The MIT Technology Review reported in 2018 that Amazon Alexa home assistant devices may actually be listening in on people’s daily lives even when not given commands. Despite such warnings, the e-commerce giant sold out of Alexa-powered devices before Christmas as their popularity continues to grow unabated.

The MIT Technology Review reported in an article titled “Yes, Alexa is recording mundane details of your life, and it’s creepy as hell,” that Amazon Alexa home assistant devices are listening in on people’s conversations, a theory that has been around for some time but has never been confirmed.

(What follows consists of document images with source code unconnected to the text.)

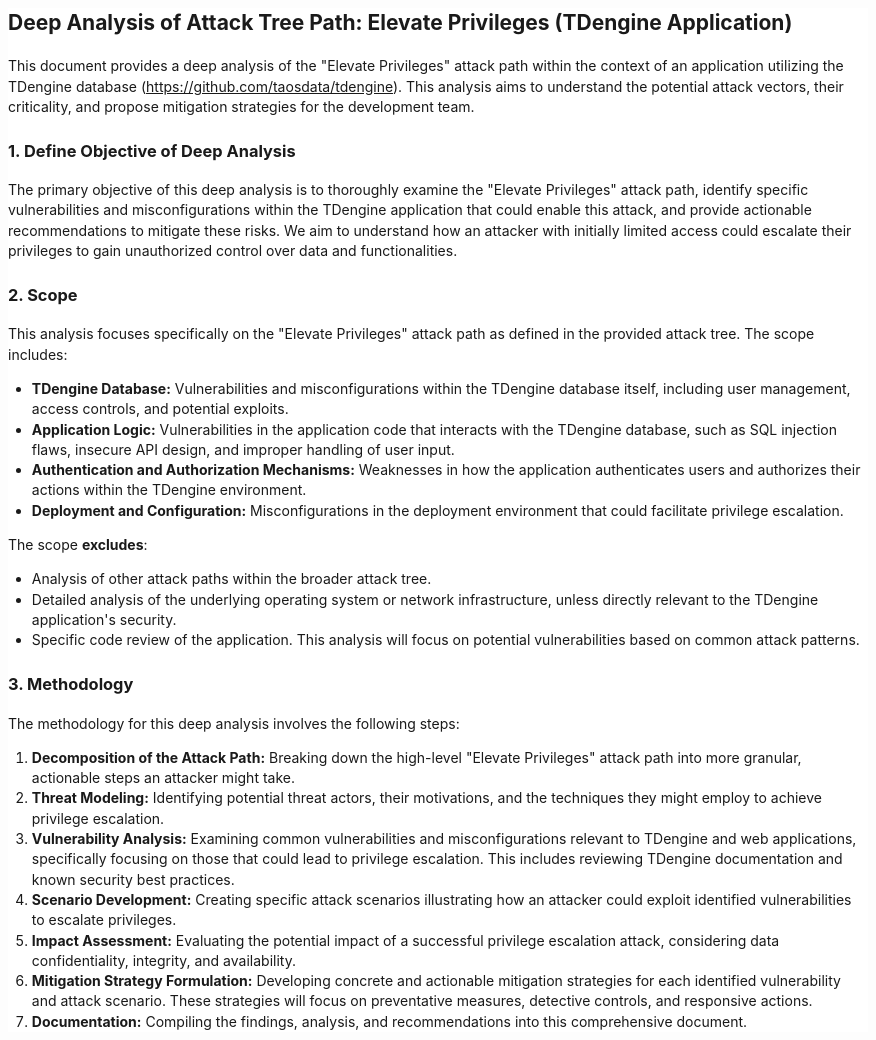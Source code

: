 ## Deep Analysis of Attack Tree Path: Elevate Privileges (TDengine Application)

This document provides a deep analysis of the "Elevate Privileges" attack path within the context of an application utilizing the TDengine database (https://github.com/taosdata/tdengine). This analysis aims to understand the potential attack vectors, their criticality, and propose mitigation strategies for the development team.

### 1. Define Objective of Deep Analysis

The primary objective of this deep analysis is to thoroughly examine the "Elevate Privileges" attack path, identify specific vulnerabilities and misconfigurations within the TDengine application that could enable this attack, and provide actionable recommendations to mitigate these risks. We aim to understand how an attacker with initially limited access could escalate their privileges to gain unauthorized control over data and functionalities.

### 2. Scope

This analysis focuses specifically on the "Elevate Privileges" attack path as defined in the provided attack tree. The scope includes:

*   **TDengine Database:**  Vulnerabilities and misconfigurations within the TDengine database itself, including user management, access controls, and potential exploits.
*   **Application Logic:**  Vulnerabilities in the application code that interacts with the TDengine database, such as SQL injection flaws, insecure API design, and improper handling of user input.
*   **Authentication and Authorization Mechanisms:**  Weaknesses in how the application authenticates users and authorizes their actions within the TDengine environment.
*   **Deployment and Configuration:**  Misconfigurations in the deployment environment that could facilitate privilege escalation.

The scope **excludes**:

*   Analysis of other attack paths within the broader attack tree.
*   Detailed analysis of the underlying operating system or network infrastructure, unless directly relevant to the TDengine application's security.
*   Specific code review of the application. This analysis will focus on potential vulnerabilities based on common attack patterns.

### 3. Methodology

The methodology for this deep analysis involves the following steps:

1. **Decomposition of the Attack Path:** Breaking down the high-level "Elevate Privileges" attack path into more granular, actionable steps an attacker might take.
2. **Threat Modeling:** Identifying potential threat actors, their motivations, and the techniques they might employ to achieve privilege escalation.
3. **Vulnerability Analysis:**  Examining common vulnerabilities and misconfigurations relevant to TDengine and web applications, specifically focusing on those that could lead to privilege escalation. This includes reviewing TDengine documentation and known security best practices.
4. **Scenario Development:**  Creating specific attack scenarios illustrating how an attacker could exploit identified vulnerabilities to escalate privileges.
5. **Impact Assessment:** Evaluating the potential impact of a successful privilege escalation attack, considering data confidentiality, integrity, and availability.
6. **Mitigation Strategy Formulation:**  Developing concrete and actionable mitigation strategies for each identified vulnerability and attack scenario. These strategies will focus on preventative measures, detective controls, and responsive actions.
7. **Documentation:**  Compiling the findings, analysis, and recommendations into this comprehensive document.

The MIT Technology Review reports:

Beyond all the things I’ve clearly asked Alexa to do, in the past several months it has also tuned in, frequently several times a day, for no obvious reason. It’s heard me complain to my dad about something work-related, chide my toddler about eating dinner, and talk to my husband—the kinds of normal, everyday things you say at home when you think no one else is listening.

And that’s precisely why it’s terrifying: this sort of mundane chitchat is my mundane chitchat. I invited Alexa into our living room to make it easier to listen to Pandora and occasionally check the weather, not to keep a log of intimate family details or record my kid saying “Mommy, we going car” and forward it to Amazon’s cloud storage.

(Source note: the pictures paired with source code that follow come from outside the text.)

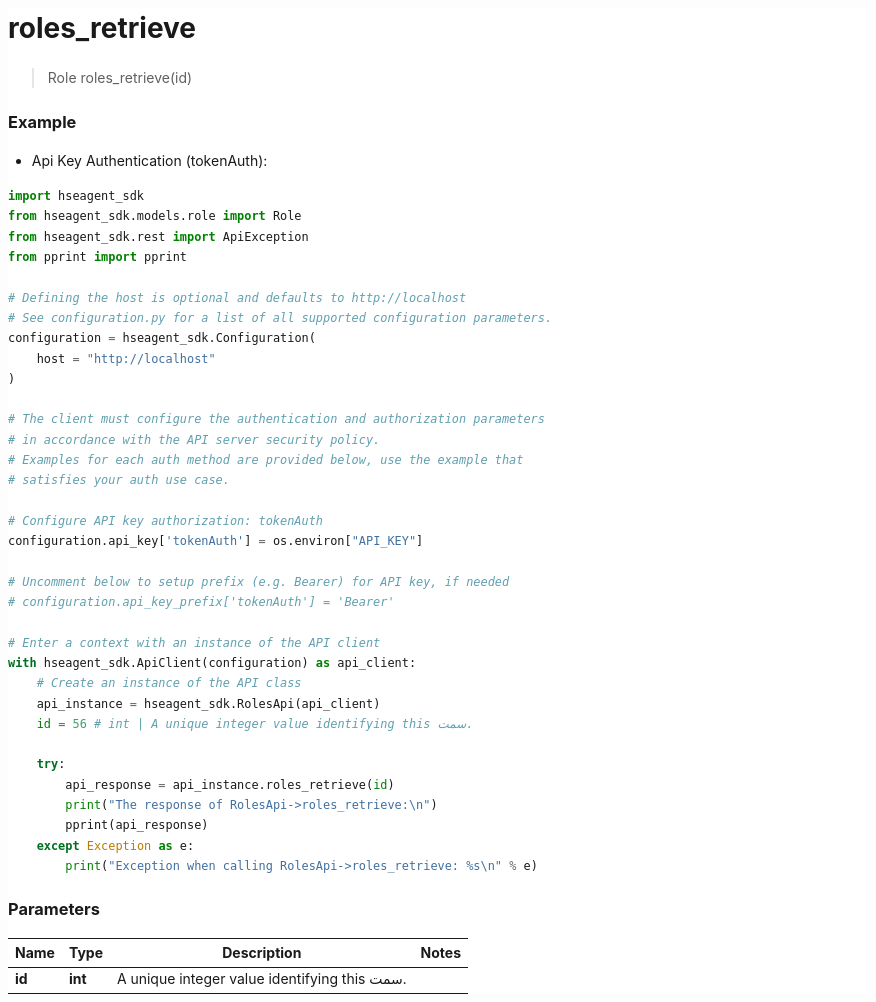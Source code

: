 # **roles_retrieve**
> Role roles_retrieve(id)

### Example

* Api Key Authentication (tokenAuth):

```python
import hseagent_sdk
from hseagent_sdk.models.role import Role
from hseagent_sdk.rest import ApiException
from pprint import pprint

# Defining the host is optional and defaults to http://localhost
# See configuration.py for a list of all supported configuration parameters.
configuration = hseagent_sdk.Configuration(
    host = "http://localhost"
)

# The client must configure the authentication and authorization parameters
# in accordance with the API server security policy.
# Examples for each auth method are provided below, use the example that
# satisfies your auth use case.

# Configure API key authorization: tokenAuth
configuration.api_key['tokenAuth'] = os.environ["API_KEY"]

# Uncomment below to setup prefix (e.g. Bearer) for API key, if needed
# configuration.api_key_prefix['tokenAuth'] = 'Bearer'

# Enter a context with an instance of the API client
with hseagent_sdk.ApiClient(configuration) as api_client:
    # Create an instance of the API class
    api_instance = hseagent_sdk.RolesApi(api_client)
    id = 56 # int | A unique integer value identifying this سمت.

    try:
        api_response = api_instance.roles_retrieve(id)
        print("The response of RolesApi->roles_retrieve:\n")
        pprint(api_response)
    except Exception as e:
        print("Exception when calling RolesApi->roles_retrieve: %s\n" % e)
```



### Parameters


Name | Type | Description  | Notes
------------- | ------------- | ------------- | -------------
 **id** | **int**| A unique integer value identifying this سمت. |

The MIT Technology Review notes that constant recording is one of the unfortunate downsides of home assistants that constantly listen for wake words such as “Alexa!” or “Hey, Siri!”

Through 2019, Amazon faced continual bad news about its Alexa-powered devices on the subject of user privacy and security. Reports were published showing that Amazon employees and contractors located in India, Costa Rica, and Romania had ready access to users’ recordings and spent nine hours a day listening to the snippets.

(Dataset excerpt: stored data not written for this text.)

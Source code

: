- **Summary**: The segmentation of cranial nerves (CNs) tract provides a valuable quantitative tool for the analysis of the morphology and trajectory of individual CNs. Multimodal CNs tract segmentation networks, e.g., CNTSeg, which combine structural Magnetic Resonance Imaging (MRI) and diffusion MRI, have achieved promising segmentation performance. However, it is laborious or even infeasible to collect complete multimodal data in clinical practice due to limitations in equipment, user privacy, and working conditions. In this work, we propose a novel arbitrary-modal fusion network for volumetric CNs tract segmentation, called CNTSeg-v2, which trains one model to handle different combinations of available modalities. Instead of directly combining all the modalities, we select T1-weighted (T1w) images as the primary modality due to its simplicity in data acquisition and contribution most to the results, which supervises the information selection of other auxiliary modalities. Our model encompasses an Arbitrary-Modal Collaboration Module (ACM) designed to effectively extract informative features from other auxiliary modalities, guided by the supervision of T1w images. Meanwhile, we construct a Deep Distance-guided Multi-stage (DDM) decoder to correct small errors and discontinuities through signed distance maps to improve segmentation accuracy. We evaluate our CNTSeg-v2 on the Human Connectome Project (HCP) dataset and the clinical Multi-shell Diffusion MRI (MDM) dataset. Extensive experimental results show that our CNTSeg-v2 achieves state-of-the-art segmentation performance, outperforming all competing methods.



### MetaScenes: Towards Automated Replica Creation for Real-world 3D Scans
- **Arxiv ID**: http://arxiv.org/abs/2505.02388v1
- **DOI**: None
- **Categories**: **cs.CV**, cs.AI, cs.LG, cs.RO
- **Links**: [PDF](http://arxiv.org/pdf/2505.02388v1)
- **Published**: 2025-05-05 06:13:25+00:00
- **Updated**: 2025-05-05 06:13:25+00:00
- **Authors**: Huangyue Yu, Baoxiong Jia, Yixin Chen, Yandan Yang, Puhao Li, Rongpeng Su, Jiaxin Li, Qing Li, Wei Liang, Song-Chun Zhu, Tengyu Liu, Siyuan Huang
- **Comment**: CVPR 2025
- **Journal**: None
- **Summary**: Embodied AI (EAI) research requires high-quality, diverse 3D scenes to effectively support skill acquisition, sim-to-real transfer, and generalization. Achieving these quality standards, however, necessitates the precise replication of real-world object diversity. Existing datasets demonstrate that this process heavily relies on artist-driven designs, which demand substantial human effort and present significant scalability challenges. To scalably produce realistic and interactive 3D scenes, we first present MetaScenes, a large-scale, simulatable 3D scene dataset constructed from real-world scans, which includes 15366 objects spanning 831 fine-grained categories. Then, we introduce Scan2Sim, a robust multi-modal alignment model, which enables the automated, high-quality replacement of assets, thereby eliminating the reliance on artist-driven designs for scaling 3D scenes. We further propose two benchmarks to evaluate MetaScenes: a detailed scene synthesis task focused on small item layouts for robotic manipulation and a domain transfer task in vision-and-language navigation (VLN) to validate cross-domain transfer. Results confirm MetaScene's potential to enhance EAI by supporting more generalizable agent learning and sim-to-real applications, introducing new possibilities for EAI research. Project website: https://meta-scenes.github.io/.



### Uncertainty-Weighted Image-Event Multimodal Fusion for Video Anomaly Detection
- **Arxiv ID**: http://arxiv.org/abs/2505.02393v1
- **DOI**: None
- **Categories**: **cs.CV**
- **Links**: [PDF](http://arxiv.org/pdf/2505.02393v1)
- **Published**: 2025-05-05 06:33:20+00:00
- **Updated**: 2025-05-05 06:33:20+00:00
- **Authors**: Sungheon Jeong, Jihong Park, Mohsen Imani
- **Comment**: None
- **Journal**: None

The work is mostly mundane. One worker in Boston said he mined accumulated voice data for specific utterances such as “Taylor Swift” and annotated them to indicate the searcher meant the musical artist. Occasionally the listeners pick up things Echo owners likely would rather stay private: a woman singing badly off key in the shower, say, or a child screaming for help. The teams use internal chat rooms to share files when they need help parsing a muddled word—or come across an amusing recording.

This revelation led to a lawsuit against Amazon which claimed that Jeff Bezos’ Big Tech giant was breaking the law by recording children without their parent’s consent.

In another threat to security, researchers in Tokyo documented that Amazon’s voice assistant hardware could be hacked with a $5 laser pointer.

Despite the negativity about Amazon’s devices recording users when they don’t expect it, sales of Alexa-powered devices have continued to rise. Early in 2019, Amazon announced that it had sold 100 million Alexa devices.  Sales haven’t slowed down since then. Although the company has not released Christmas sales figures, for the third quarter of 2019, it sold more than 10 million devices and enjoys a 36 percent share of the market. It’s next closest competitor, the Chinese company Alibaba, has a 13 percent market share.

 

Breitbart News has previously published a guide explaining how to stop Amazon employees from having access to Alexa recordings, however, this does not stop the device from recording users’ daily interactions but rather protects them from being listened to by Amazon employees directly. Read the full guide here.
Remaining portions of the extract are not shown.